• Exercise directions:
Copy out the records again. Change nothing.

Excerpts from a dataset
---+---

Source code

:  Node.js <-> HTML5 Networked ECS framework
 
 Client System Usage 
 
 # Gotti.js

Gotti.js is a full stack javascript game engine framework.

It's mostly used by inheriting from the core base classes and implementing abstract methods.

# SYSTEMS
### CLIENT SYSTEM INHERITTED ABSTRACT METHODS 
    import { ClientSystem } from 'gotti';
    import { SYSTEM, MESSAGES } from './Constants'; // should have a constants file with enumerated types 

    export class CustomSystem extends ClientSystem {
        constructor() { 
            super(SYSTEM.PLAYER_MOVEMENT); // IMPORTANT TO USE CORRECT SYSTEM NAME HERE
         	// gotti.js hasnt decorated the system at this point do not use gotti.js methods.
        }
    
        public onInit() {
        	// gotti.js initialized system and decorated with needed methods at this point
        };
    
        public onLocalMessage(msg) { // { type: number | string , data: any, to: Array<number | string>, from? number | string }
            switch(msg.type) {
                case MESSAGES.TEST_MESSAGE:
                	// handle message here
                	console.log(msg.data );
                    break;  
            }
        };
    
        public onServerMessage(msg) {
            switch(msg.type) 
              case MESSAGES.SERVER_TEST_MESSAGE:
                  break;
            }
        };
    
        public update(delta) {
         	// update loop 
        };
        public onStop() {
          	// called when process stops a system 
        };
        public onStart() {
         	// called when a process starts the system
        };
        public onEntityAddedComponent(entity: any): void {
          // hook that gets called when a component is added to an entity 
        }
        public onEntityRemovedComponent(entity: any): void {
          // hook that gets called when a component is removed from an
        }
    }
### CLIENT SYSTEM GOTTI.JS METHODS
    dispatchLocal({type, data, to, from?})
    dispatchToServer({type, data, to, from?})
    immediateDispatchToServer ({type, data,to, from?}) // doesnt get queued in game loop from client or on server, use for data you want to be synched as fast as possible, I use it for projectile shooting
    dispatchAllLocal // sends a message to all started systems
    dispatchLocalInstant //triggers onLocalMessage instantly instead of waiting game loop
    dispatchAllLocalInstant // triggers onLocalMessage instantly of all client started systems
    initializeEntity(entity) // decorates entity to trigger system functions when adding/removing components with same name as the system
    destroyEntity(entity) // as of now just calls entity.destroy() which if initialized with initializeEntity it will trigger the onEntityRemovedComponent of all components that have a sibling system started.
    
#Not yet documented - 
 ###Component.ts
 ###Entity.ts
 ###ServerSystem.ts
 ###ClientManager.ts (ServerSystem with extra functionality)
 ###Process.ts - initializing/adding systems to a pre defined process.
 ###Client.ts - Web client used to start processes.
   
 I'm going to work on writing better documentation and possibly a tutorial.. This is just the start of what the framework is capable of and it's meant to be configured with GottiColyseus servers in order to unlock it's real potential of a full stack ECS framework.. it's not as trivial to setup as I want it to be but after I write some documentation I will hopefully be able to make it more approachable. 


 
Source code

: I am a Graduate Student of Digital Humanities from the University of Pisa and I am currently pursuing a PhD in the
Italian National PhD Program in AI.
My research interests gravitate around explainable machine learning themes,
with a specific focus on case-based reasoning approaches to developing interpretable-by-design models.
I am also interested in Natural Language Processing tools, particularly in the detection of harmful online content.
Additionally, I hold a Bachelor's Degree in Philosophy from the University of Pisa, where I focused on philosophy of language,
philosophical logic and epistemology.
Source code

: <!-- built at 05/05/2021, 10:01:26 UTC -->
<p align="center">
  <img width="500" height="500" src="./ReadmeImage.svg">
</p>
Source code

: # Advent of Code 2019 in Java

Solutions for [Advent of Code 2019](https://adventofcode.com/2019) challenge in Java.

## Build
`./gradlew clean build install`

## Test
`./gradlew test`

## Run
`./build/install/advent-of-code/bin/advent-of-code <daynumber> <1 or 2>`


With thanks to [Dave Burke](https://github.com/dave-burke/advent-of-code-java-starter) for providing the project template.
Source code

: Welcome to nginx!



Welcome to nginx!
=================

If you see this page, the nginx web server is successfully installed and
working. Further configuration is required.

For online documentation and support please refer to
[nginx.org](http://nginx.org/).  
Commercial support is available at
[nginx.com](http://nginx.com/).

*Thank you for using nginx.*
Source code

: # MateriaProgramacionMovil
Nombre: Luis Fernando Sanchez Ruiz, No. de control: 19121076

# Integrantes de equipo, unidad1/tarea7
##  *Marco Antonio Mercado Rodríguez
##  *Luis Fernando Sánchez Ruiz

---+---

• Final answer:
Source code

:  Node.js <-> HTML5 Networked ECS framework
 
 Client System Usage 
 
 # Gotti.js

Gotti.js is a full stack javascript game engine framework.

It's mostly used by inheriting from the core base classes and implementing abstract methods.

# SYSTEMS
### CLIENT SYSTEM INHERITTED ABSTRACT METHODS 
    import { ClientSystem } from 'gotti';
    import { SYSTEM, MESSAGES } from './Constants'; // should have a constants file with enumerated types 

    export class CustomSystem extends ClientSystem {
        constructor() { 
            super(SYSTEM.PLAYER_MOVEMENT); // IMPORTANT TO USE CORRECT SYSTEM NAME HERE
         	// gotti.js hasnt decorated the system at this point do not use gotti.js methods.
        }
    
        public onInit() {
        	// gotti.js initialized system and decorated with needed methods at this point
        };
    
        public onLocalMessage(msg) { // { type: number | string , data: any, to: Array<number | string>, from? number | string }
            switch(msg.type) {
                case MESSAGES.TEST_MESSAGE:
                	// handle message here
                	console.log(msg.data );
                    break;  
            }
        };
    
        public onServerMessage(msg) {
            switch(msg.type) 
              case MESSAGES.SERVER_TEST_MESSAGE:
                  break;
            }
        };
    
        public update(delta) {
         	// update loop 
        };
        public onStop() {
          	// called when process stops a system 
        };
        public onStart() {
         	// called when a process starts the system
        };
        public onEntityAddedComponent(entity: any): void {
          // hook that gets called when a component is added to an entity 
        }
        public onEntityRemovedComponent(entity: any): void {
          // hook that gets called when a component is removed from an
        }
    }
### CLIENT SYSTEM GOTTI.JS METHODS
    dispatchLocal({type, data, to, from?})
    dispatchToServer({type, data, to, from?})
    immediateDispatchToServer ({type, data,to, from?}) // doesnt get queued in game loop from client or on server, use for data you want to be synched as fast as possible, I use it for projectile shooting
    dispatchAllLocal // sends a message to all started systems
    dispatchLocalInstant //triggers onLocalMessage instantly instead of waiting game loop
    dispatchAllLocalInstant // triggers onLocalMessage instantly of all client started systems
    initializeEntity(entity) // decorates entity to trigger system functions when adding/removing components with same name as the system
    destroyEntity(entity) // as of now just calls entity.destroy() which if initialized with initializeEntity it will trigger the onEntityRemovedComponent of all components that have a sibling system started.
    
#Not yet documented - 
 ###Component.ts
 ###Entity.ts
 ###ServerSystem.ts
 ###ClientManager.ts (ServerSystem with extra functionality)
 ###Process.ts - initializing/adding systems to a pre defined process.
 ###Client.ts - Web client used to start processes.
   
 I'm going to work on writing better documentation and possibly a tutorial.. This is just the start of what the framework is capable of and it's meant to be configured with GottiColyseus servers in order to unlock it's real potential of a full stack ECS framework.. it's not as trivial to setup as I want it to be but after I write some documentation I will hopefully be able to make it more approachable. 


 
Source code

: I am a Graduate Student of Digital Humanities from the University of Pisa and I am currently pursuing a PhD in the
Italian National PhD Program in AI.
My research interests gravitate around explainable machine learning themes,
with a specific focus on case-based reasoning approaches to developing interpretable-by-design models.
I am also interested in Natural Language Processing tools, particularly in the detection of harmful online content.
Additionally, I hold a Bachelor's Degree in Philosophy from the University of Pisa, where I focused on philosophy of language,
philosophical logic and epistemology.
Source code

: <!-- built at 05/05/2021, 10:01:26 UTC -->
<p align="center">
  <img width="500" height="500" src="./ReadmeImage.svg">
</p>
Source code

: # Advent of Code 2019 in Java

Solutions for [Advent of Code 2019](https://adventofcode.com/2019) challenge in Java.

## Build
`./gradlew clean build install`

## Test
`./gradlew test`

## Run
`./build/install/advent-of-code/bin/advent-of-code <daynumber> <1 or 2>`


With thanks to [Dave Burke](https://github.com/dave-burke/advent-of-code-java-starter) for providing the project template.
Source code

: Welcome to nginx!



Welcome to nginx!
=================

If you see this page, the nginx web server is successfully installed and
working. Further configuration is required.

For online documentation and support please refer to
[nginx.org](http://nginx.org/).  
Commercial support is available at
[nginx.com](http://nginx.com/).

*Thank you for using nginx.*
Source code

: # MateriaProgramacionMovil
Nombre: Luis Fernando Sanchez Ruiz, No. de control: 19121076

# Integrantes de equipo, unidad1/tarea7
##  *Marco Antonio Mercado Rodríguez
##  *Luis Fernando Sánchez Ruiz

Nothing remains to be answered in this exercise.